● Task objective: Every line of the entries below that mentions "knit" is to be copied out.

##### The input

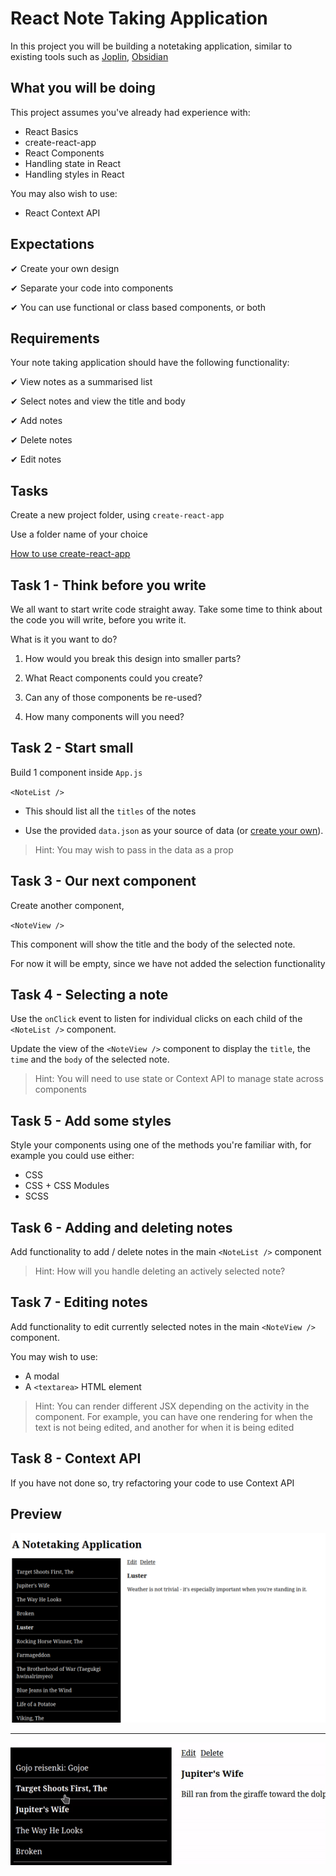 # React Note Taking Application

In this project you will be building a notetaking application, similar to existing tools such as [Joplin](https://joplinapp.org/), [Obsidian](https://obsidian.md/)

## What you will be doing

This project assumes you've already had experience with:

- React Basics
- create-react-app
- React Components
- Handling state in React
- Handling styles in React

You may also wish to use:

- React Context API

## Expectations

✔ Create your own design

✔ Separate your code into components

✔ You can use functional or class based components, or both

## Requirements

Your note taking application should have the following functionality:

✔ View notes as a summarised list

✔ Select notes and view the title and body

✔ Add notes

✔ Delete notes

✔ Edit notes

## Tasks

Create a new project folder, using `create-react-app`

Use a folder name of your choice

[How to use create-react-app](https://reactjs.org/docs/create-a-new-react-app.html#create-react-app)

## Task 1 - Think before you write

We all want to start write code straight away. Take some time to think about the code you will write, before you write it.

What is it you want to do?

1. How would you break this design into smaller parts?

2. What React components could you create?

3. Can any of those components be re-used?

4. How many components will you need?

## Task 2 - Start small

Build 1 component inside `App.js`

`<NoteList />`

- This should list all the `titles` of the notes

- Use the provided `data.json` as your source of data (or [create your own](https://www.mockaroo.com/)).

> Hint: You may wish to pass in the data as a prop

## Task 3 - Our next component

Create another component,

`<NoteView />`

This component will show the title and the body of the selected note.

For now it will be empty, since we have not added the selection functionality

## Task 4 - Selecting a note

Use the `onClick` event to listen for individual clicks on each child of the `<NoteList />` component.

Update the view of the `<NoteView />` component to display the `title`, the `time` and the `body` of the selected note. 

> Hint: You will need to use state or Context API to manage state across components

## Task 5 - Add some styles

Style your components using one of the methods you're familiar with, for example you could use either:

- CSS
- CSS + CSS Modules
- SCSS

## Task 6 - Adding and deleting notes

Add functionality to add / delete notes in the main `<NoteList />` component

> Hint: How will you handle deleting an actively selected note?

## Task 7 - Editing notes

Add functionality to edit currently selected notes in the main `<NoteView />` component.

You may wish to use:

- A modal
- A `<textarea>` HTML element

> Hint: You can render different JSX depending on the activity in the component. For example, you can have one rendering for when the text is not being edited, and another for when it is being edited

## Task 8 - Context API

If you have not done so, try refactoring your code to use Context API

## Preview

![Solution](./preview.png)

---

![Solution](./preview.gif)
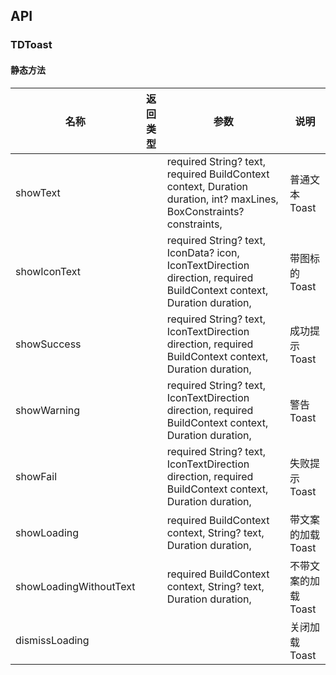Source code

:## API
### TDToast

#### 静态方法

| 名称 | 返回类型 | 参数 | 说明 |
| --- | --- | --- | --- |
| showText |  |   required String? text,  required BuildContext context,  Duration duration,  int? maxLines,  BoxConstraints? constraints, | 普通文本Toast |
| showIconText |  |   required String? text,  IconData? icon,  IconTextDirection direction,  required BuildContext context,  Duration duration, | 带图标的Toast |
| showSuccess |  |   required String? text,  IconTextDirection direction,  required BuildContext context,  Duration duration, | 成功提示Toast |
| showWarning |  |   required String? text,  IconTextDirection direction,  required BuildContext context,  Duration duration, | 警告Toast |
| showFail |  |   required String? text,  IconTextDirection direction,  required BuildContext context,  Duration duration, | 失败提示Toast |
| showLoading |  |   required BuildContext context,  String? text,  Duration duration, | 带文案的加载Toast |
| showLoadingWithoutText |  |   required BuildContext context,  String? text,  Duration duration, | 不带文案的加载Toast |
| dismissLoading |  |  | 关闭加载Toast |
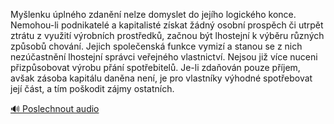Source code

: 
Myšlenku úplného zdanění nelze domyslet do jejího logického konce. Nemohou-li podnikatelé a kapitalisté získat žádný osobní prospěch či utrpět ztrátu z využití výrobních prostředků, začnou být lhostejní k výběru různých způsobů chování. Jejich společenská funkce vymizí a stanou se z nich nezúčastnění lhostejní správci veřejného vlastnictví. Nejsou již více nuceni přizpůsobovat výrobu přání spotřebitelů. Je-li zdaňován pouze příjem, avšak zásoba kapitálu daněna není, je pro vlastníky výhodné spotřebovat její část, a tím poškodit zájmy ostatních.

[🔊 Poslechnout audio](/data/7-paragraphs/audio/chapter_147/para_002-Mylenku-plnho-zdann-nelze-domyslet-do-jejho.mp3)
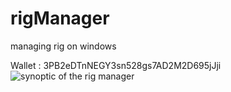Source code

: # rigManager
managing rig on windows

Wallet   : 3PB2eDTnNEGY3sn528gs7AD2M2D695jJji
![synoptic of the rig manager](https://github.com/mjaafar/rigManager/blob/master/rigOneanager.png)

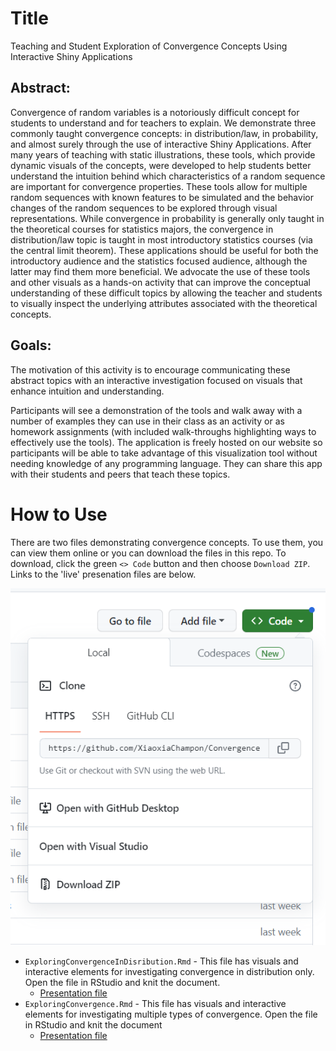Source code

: # Title

Teaching and Student Exploration of Convergence Concepts Using Interactive Shiny Applications

## Abstract:

Convergence of random variables is a notoriously difficult concept for students to understand and for teachers to explain. We demonstrate three commonly taught convergence concepts: in distribution/law, in probability, and almost surely through the use of interactive Shiny Applications. After many years of teaching with static illustrations, these tools, which provide dynamic visuals of the concepts, were developed to help students better understand the intuition behind which characteristics of a random sequence are important for convergence properties. These tools allow for multiple random sequences with known features to be simulated and the behavior changes of the random sequences to be explored through visual representations. While convergence in probability is generally only taught in the theoretical courses for statistics majors, the convergence in distribution/law topic is taught in most introductory statistics courses (via the central limit theorem). These applications should be useful for both the introductory audience and the statistics focused audience, although the latter may find them more beneficial. We advocate the use of these tools and other visuals as a hands-on activity that can improve the conceptual understanding of these difficult topics by allowing the teacher and students to visually inspect the underlying attributes associated with the theoretical concepts.

## Goals:

The motivation of this activity is to encourage communicating these abstract topics with an interactive investigation focused on visuals that enhance intuition and understanding. 

Participants will see a demonstration of the tools and walk away with a number of examples they can use in their class as an activity or as homework assignments (with included walk-throughs highlighting ways to effectively use the tools). The application is freely hosted on our website so participants will be able to take advantage of this visualization tool without needing knowledge of any programming language. They can share this app with their students and peers that teach these topics. 


# How to Use

There are two files demonstrating convergence concepts. To use them, you can view them online or you can download the files in this repo. To download, click the green `<> Code` button and then choose `Download ZIP`. Links to the 'live' presenation files are below.

![](img/download.png)

- `ExploringConvergenceInDisribution.Rmd` - This file has visuals and interactive elements for investigating convergence in distribution only. Open the file in RStudio and knit the document.
    + <a href = "" target = "_blank">Presentation file</a>
- `ExploringConvergence.Rmd` - This file has visuals and interactive elements for investigating multiple types of convergence. Open the file in RStudio and knit the document
    + <a href = "" target = "_blank">Presentation file</a>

##########

● Your response:
- `ExploringConvergenceInDisribution.Rmd` - This file has visuals and interactive elements for investigating convergence in distribution only. Open the file in RStudio and knit the document.
- `ExploringConvergence.Rmd` - This file has visuals and interactive elements for investigating multiple types of convergence. Open the file in RStudio and knit the document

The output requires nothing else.